Lei ha firmato col Cagliari fino al 2021, ma oggi i contratti hanno un valore?

«Per me significa avere un rapporto di fiducia con il club col quale lavori. Se poi vuole sapere se resterò qui fino alla scadenza, è difficile dirlo. Nel nostro mestiere cambia tutto così in fretta».

I tifosi stravedono per lei, ci racconta questo rapporto?

«Mi è subito piaciuta la passione con la quale qui si vive il calcio. I sardi sono persone speciali, me lo hanno dimostrato tante volte. Ho vissuto momenti belli e altri brutti con questa maglia, ma il sostegno della gente è rimasto sempre lo stesso. Essere sinceri non è una qualità comune a tutti».

Ha mai pensato alla nazionale brasiliana?

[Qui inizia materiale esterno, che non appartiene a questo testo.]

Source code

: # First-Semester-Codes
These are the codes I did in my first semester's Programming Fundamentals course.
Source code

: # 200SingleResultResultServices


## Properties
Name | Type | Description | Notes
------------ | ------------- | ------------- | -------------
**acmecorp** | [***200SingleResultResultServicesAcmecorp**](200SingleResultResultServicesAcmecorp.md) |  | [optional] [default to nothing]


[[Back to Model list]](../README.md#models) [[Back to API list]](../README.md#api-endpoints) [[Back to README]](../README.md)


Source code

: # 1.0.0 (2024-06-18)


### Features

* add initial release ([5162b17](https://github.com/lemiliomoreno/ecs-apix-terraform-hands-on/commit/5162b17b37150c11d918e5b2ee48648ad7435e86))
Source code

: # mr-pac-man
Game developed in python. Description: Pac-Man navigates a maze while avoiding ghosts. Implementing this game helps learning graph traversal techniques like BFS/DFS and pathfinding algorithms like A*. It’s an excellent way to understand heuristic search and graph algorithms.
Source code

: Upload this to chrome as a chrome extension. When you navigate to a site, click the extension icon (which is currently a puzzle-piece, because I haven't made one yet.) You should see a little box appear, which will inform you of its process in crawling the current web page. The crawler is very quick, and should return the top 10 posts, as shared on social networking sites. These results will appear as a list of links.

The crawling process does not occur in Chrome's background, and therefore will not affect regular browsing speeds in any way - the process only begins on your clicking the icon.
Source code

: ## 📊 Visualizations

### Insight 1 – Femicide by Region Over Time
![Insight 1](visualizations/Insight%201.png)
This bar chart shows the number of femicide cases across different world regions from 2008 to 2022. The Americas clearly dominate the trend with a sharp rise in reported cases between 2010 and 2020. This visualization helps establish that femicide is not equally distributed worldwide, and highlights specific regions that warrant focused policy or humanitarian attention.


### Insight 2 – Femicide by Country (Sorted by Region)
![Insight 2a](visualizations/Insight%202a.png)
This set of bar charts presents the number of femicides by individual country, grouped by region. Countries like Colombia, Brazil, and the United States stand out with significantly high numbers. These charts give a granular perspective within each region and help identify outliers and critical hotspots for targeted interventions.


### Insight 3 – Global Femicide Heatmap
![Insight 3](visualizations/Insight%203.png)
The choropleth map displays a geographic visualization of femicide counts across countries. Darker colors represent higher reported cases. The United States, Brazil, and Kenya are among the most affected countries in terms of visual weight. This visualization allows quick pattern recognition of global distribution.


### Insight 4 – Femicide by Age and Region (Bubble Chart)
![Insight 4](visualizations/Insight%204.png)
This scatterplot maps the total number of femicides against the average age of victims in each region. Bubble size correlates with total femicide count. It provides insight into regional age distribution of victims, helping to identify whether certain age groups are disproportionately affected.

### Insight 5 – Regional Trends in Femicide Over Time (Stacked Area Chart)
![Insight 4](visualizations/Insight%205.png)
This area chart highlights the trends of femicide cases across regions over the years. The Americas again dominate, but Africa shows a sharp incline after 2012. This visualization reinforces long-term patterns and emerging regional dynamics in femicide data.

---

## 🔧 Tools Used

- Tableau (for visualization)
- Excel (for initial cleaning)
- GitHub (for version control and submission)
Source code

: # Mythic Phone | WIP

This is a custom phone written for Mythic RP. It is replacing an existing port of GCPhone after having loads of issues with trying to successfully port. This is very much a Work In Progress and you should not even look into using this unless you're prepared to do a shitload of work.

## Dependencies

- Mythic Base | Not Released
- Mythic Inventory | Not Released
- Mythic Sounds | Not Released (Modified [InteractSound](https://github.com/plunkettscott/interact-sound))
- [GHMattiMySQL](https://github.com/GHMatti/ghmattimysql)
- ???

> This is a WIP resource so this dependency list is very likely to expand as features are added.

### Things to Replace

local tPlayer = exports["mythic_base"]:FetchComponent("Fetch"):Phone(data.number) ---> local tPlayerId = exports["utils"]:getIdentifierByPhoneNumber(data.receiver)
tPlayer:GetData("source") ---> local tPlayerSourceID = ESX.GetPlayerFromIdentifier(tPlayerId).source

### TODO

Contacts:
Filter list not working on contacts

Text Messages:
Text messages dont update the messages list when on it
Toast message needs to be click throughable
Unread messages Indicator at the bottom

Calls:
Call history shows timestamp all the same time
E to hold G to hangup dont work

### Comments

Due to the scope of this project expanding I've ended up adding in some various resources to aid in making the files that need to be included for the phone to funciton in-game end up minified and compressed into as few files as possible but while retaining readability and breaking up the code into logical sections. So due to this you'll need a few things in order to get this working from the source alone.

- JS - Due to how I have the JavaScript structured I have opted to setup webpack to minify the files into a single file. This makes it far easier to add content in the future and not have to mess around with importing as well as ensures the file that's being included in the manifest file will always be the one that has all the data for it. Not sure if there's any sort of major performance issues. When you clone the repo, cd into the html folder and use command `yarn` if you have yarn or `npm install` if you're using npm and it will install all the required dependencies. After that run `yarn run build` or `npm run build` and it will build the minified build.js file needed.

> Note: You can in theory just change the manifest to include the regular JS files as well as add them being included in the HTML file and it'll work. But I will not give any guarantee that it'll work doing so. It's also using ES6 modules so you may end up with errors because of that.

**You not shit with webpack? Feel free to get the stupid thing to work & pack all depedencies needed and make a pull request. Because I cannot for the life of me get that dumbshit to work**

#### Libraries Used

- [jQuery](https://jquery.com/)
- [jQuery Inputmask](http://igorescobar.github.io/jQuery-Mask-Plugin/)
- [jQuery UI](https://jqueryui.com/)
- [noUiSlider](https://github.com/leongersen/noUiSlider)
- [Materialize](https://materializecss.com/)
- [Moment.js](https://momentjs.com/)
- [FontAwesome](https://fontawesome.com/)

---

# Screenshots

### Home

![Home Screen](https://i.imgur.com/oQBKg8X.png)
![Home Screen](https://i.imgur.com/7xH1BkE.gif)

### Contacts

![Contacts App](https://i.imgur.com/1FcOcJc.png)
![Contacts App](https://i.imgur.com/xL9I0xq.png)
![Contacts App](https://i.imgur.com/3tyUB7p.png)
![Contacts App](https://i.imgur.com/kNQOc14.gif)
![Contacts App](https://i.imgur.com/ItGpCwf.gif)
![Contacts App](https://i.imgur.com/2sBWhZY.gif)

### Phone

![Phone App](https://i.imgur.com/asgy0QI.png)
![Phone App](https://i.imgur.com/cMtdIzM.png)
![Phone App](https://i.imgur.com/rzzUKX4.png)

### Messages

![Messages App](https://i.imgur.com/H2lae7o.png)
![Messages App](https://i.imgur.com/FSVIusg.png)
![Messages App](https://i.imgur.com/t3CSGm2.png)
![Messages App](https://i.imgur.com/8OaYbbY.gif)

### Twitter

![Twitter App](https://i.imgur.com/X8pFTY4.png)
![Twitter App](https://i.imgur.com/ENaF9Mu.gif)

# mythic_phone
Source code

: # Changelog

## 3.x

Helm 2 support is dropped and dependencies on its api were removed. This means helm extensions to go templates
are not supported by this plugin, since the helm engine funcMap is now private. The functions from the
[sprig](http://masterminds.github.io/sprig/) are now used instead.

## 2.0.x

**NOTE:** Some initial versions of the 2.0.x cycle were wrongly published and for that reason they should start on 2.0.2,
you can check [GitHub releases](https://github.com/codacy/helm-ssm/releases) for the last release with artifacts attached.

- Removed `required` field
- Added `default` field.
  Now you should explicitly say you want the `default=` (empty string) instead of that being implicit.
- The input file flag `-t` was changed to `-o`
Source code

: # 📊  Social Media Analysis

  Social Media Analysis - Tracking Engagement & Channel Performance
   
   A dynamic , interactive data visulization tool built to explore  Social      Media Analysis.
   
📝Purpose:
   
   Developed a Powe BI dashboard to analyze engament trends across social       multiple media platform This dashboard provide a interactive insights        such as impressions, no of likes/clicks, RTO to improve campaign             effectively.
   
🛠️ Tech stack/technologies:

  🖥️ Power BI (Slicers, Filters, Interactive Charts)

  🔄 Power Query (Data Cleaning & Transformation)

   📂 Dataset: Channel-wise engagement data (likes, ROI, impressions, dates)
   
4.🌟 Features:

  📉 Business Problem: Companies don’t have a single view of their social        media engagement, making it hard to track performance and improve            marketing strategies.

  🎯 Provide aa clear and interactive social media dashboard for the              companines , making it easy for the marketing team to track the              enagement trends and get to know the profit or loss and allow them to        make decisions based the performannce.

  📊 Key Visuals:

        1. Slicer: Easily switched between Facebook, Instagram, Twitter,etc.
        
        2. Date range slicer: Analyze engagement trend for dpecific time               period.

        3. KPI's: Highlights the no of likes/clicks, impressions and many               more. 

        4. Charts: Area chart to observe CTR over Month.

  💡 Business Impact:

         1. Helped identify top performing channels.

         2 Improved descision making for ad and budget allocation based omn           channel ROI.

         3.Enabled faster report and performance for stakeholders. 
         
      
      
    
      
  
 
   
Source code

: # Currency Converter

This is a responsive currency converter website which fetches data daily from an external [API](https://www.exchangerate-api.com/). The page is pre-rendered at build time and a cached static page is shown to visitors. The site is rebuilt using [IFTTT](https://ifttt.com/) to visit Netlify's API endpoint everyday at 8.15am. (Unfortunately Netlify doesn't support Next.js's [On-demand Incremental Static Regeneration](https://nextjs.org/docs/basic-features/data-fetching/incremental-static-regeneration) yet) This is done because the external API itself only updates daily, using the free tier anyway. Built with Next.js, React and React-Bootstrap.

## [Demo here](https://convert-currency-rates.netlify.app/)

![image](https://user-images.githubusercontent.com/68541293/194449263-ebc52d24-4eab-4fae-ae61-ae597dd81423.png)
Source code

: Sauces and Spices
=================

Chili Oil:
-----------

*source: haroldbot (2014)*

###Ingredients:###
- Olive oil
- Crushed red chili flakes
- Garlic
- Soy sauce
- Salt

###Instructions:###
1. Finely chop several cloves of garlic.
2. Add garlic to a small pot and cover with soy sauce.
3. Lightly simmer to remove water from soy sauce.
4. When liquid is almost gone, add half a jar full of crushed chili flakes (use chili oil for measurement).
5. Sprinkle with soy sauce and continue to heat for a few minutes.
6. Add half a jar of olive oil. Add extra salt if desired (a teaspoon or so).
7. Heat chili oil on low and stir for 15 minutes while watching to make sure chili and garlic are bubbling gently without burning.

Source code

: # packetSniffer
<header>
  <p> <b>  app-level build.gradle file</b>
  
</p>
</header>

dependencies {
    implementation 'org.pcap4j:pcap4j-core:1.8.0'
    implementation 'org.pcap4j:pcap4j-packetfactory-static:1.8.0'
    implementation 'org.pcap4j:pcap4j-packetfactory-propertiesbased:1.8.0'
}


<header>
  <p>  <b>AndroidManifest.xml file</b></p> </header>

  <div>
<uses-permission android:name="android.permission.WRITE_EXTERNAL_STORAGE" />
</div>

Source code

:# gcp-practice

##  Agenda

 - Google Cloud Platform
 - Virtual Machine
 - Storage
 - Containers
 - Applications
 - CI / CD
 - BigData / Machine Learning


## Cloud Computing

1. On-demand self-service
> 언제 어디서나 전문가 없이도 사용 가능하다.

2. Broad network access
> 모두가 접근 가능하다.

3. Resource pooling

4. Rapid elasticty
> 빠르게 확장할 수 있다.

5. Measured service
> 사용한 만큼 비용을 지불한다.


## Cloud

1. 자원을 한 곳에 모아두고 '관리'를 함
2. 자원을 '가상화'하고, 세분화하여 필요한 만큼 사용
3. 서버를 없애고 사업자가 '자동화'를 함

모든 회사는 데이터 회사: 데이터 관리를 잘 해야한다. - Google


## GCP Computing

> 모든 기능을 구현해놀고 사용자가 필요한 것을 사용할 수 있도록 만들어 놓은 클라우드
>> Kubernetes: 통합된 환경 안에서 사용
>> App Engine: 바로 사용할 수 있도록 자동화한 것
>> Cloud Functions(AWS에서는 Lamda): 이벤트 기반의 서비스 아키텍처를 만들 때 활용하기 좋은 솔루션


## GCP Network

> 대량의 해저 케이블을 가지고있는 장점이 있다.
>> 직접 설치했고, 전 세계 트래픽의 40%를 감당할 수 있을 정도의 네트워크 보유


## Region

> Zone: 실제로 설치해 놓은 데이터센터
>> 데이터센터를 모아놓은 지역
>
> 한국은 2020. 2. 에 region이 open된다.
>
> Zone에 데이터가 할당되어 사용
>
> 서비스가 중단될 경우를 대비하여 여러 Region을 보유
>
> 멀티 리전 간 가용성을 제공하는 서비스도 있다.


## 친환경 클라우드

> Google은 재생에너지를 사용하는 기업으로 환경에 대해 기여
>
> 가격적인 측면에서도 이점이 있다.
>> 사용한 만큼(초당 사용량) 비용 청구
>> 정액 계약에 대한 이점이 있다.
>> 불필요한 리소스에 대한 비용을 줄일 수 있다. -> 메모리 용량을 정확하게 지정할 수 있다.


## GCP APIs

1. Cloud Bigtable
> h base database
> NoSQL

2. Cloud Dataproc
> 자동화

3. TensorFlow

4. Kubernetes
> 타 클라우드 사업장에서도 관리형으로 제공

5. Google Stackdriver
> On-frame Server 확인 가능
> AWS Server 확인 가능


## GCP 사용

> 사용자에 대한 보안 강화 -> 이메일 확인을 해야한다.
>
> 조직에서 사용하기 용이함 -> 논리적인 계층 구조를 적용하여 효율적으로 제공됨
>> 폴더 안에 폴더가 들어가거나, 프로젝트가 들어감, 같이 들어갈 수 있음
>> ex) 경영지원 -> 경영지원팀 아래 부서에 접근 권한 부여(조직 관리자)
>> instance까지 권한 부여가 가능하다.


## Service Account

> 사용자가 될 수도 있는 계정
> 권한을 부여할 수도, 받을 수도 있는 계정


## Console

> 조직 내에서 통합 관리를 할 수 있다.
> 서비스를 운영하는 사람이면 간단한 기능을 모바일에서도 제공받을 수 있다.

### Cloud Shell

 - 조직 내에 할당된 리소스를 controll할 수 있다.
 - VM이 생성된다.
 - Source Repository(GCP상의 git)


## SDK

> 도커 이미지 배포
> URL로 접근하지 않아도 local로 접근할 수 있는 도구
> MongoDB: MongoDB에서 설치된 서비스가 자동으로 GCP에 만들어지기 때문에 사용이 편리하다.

«Sarei bugiardo se dicessi no. Ho giocato con tutte le selezioni giovanili, so cosa significa indossare quella casacca. Il sogno di ogni calciatore è rappresentare la propria nazione, io non faccio eccezione».

Ci spiega cos'è la saudade?

«Sono andato via di casa quando avevo 13 anni, ho vissuto lontano dalla famiglia che per me è la cosa più importante. I primi tempi sono stati difficili, qualche volta ho pianto. Adesso mi sono abituato ».

Del Brasile che cosa le manca di più?

«La mia casa, la nostra cultura. Sono una persona che esce poco, a volte penso ai luoghi dove sono cresciuto e mi prende un po’ di malinconia. Poi mi ricordo che vivo in una gran bella città e passa tutto».

Farias e Rafael sono brasiliani come lei; con gli altri compagni di squadra con chi ha legato di più?

«Vado d’accordo con tutti. Diciamo sempre che siamo un gruppo unito ed è la verità. E' normale che sia più legato a Sau, Dessena, Barella, ma solo perchè li conosco da più tempo, sono qui da tanti anni».

Cento presenze con il Cagliari, un bel traguardo.

«Senza dubbio. E' motivo di orgoglio, uno stimolo a dare sempre il meglio. Ho giocato in diverse squadre, ma questa è la città dove mi sono trovato meglio. C’è il mare, il sole, un clima mite. Sto benissimo».

La maglia numero 10 ha lo stesso valore di una volta?

«Oggi non ci sono tanti campioni come anni fa. Ricordo che quando ero bambino chi aveva sulle spalle questo numero era un fuoriclasse indiscutibile. Forse la 10 oggi ha un po’ meno appeal ma io sono orgoglioso e fortunato di poter giocare con quel numero sulla mia maglietta».

La fascia di capitano che sensazioni provoca?

«Quando l’ho messa ho sentito un brivido. Ti rendi conto di avere più la responsabilità, provi una soddisfazione che con le parole non so spiegare».

Il Cagliari è più forte dell’anno scorso?

«È presto per dirlo. Sette partite sono poche per esprimere un giudizio serio. Conta poco dire se siamo più forti o meno di un anno fa, conta solo quello che faremo sul campo».

Bel colpo Pavoletti?

«L'ideale per noi. Ci aiuterà a raggiungere i nostri traguardi. Ha tanto entusiasmo».

La società dice: Joao Pedro è incedibile. Le fa piacere?

«Sì, perché significa che hanno fiducia in me. Il Cagliari è contento del mio contributo alla squadra e questo mi fa moltiplicare le energie».

Ma se arrivasse in futuro un’offerta da una big italiana o europea?

«Mi piacerebbe sapere se esiste un calciatore al quale non piacerebbe giocare la Champions League o lottare per lo scudetto. Non credo. Io non penso a queste cose, so che devo fare bene qui, la mia big è il Cagliari. Non ho la sfera magica e non posso prevedere il futuro».

Il traguardo è la salvezza?

«Sì. Ma soprattutto fare meglio dell’anno scorso».

E il suo obiettivo?

«Tornare a indossare la maglia della nazionale brasiliana. È il mio sogno».

Domenica c'è il Genoa e non potete sbagliare.

«Vogliamo tornare a vincere, è fondamentale per il futuro».

Come spiega il blackout dopo la vittoria a Ferrara?

«Un po' la stanchezza, un po' colpa nostra e un po' di sfortuna. Ai tifosi dico di non essere pessimisti e aiutarci».

I tifosi vogliono realizzare una statua per Gigi Riva. Qual è il suo pensiero?

«Un'idea bellissima. Condivido quanto ho sentito nei giorni scorsi, Gigi merita di stare sul piedistallo. Ho avuto la fortuna di conoscerlo, stringergli la mano. Mi ha colpito la sua umiltà. Quando l'ho raccontato a mio padre, lui mi ha detto che Riva è stato un campionissimo, uno degli attaccanti più forti del mondo. Parla la sua storia, poteva giocare con i club più importanti, guadagnare cifre esorbitanti, ma ha scelto di restare a Cagliari. Un grande».